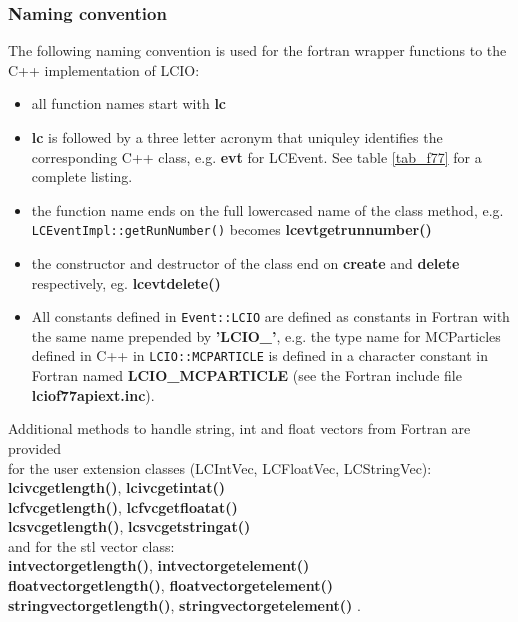 \subsubsection{Naming convention}
The following naming convention is used for the fortran wrapper functions to the 
C++ implementation of LCIO:
\begin{itemize}

\item{all function names start with {\bf lc}}

\item{{\bf lc} is followed by a three letter acronym that uniquley identifies the 
corresponding C++ class, e.g. {\bf evt} for LCEvent.} See table \ref{tab_f77} for a complete 
listing.

\item{the function name ends on the full lowercased name of the class method, e.g. \\
 \verb$LCEventImpl::getRunNumber()$ becomes  {\bf lcevtgetrunnumber() } }

\item{the constructor and destructor of the class  end on {\bf create} and {\bf delete} 
respectively, eg. {\bf lcevtdelete()} }

\item{All constants defined in \verb$Event::LCIO$ are defined as constants in Fortran with the 
same name prepended by {\bf 'LCIO\_'}, e.g. the type name for MCParticles defined in C++ in
\verb$LCIO::MCPARTICLE$ is defined in a character constant in Fortran named
{\bf LCIO\_MCPARTICLE} (see the Fortran include file {\bf lciof77apiext.inc}).}

\end{itemize}

Additional methods to handle string, int and float vectors from Fortran are provided\\

for the user extension classes (LCIntVec, LCFloatVec, LCStringVec):\\
{\bf lcivcgetlength()}, {\bf lcivcgetintat()}  \\
{\bf lcfvcgetlength()}, {\bf lcfvcgetfloatat()} \\
{\bf lcsvcgetlength()}, {\bf lcsvcgetstringat()}  \\

and for the stl vector class:\\
{\bf intvectorgetlength()}, {\bf intvectorgetelement()}  \\
{\bf floatvectorgetlength()}, {\bf floatvectorgetelement()}  \\
{\bf stringvectorgetlength()}, {\bf stringvectorgetelement()} . \\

########

**TASK TO COMPLETE:**
The requested output is the line holding "in Fortran named" and every line after it up to the last line of the listing, exactly, with nothing else.

**RESPONSE AREA:**
\verb$LCIO::MCPARTICLE$ is defined in a character constant in Fortran named
{\bf LCIO\_MCPARTICLE} (see the Fortran include file {\bf lciof77apiext.inc}).}

\end{itemize}

Additional methods to handle string, int and float vectors from Fortran are provided\\

for the user extension classes (LCIntVec, LCFloatVec, LCStringVec):\\
{\bf lcivcgetlength()}, {\bf lcivcgetintat()}  \\
{\bf lcfvcgetlength()}, {\bf lcfvcgetfloatat()} \\
{\bf lcsvcgetlength()}, {\bf lcsvcgetstringat()}  \\

and for the stl vector class:\\
{\bf intvectorgetlength()}, {\bf intvectorgetelement()}  \\
{\bf floatvectorgetlength()}, {\bf floatvectorgetelement()}  \\
{\bf stringvectorgetlength()}, {\bf stringvectorgetelement()} . \\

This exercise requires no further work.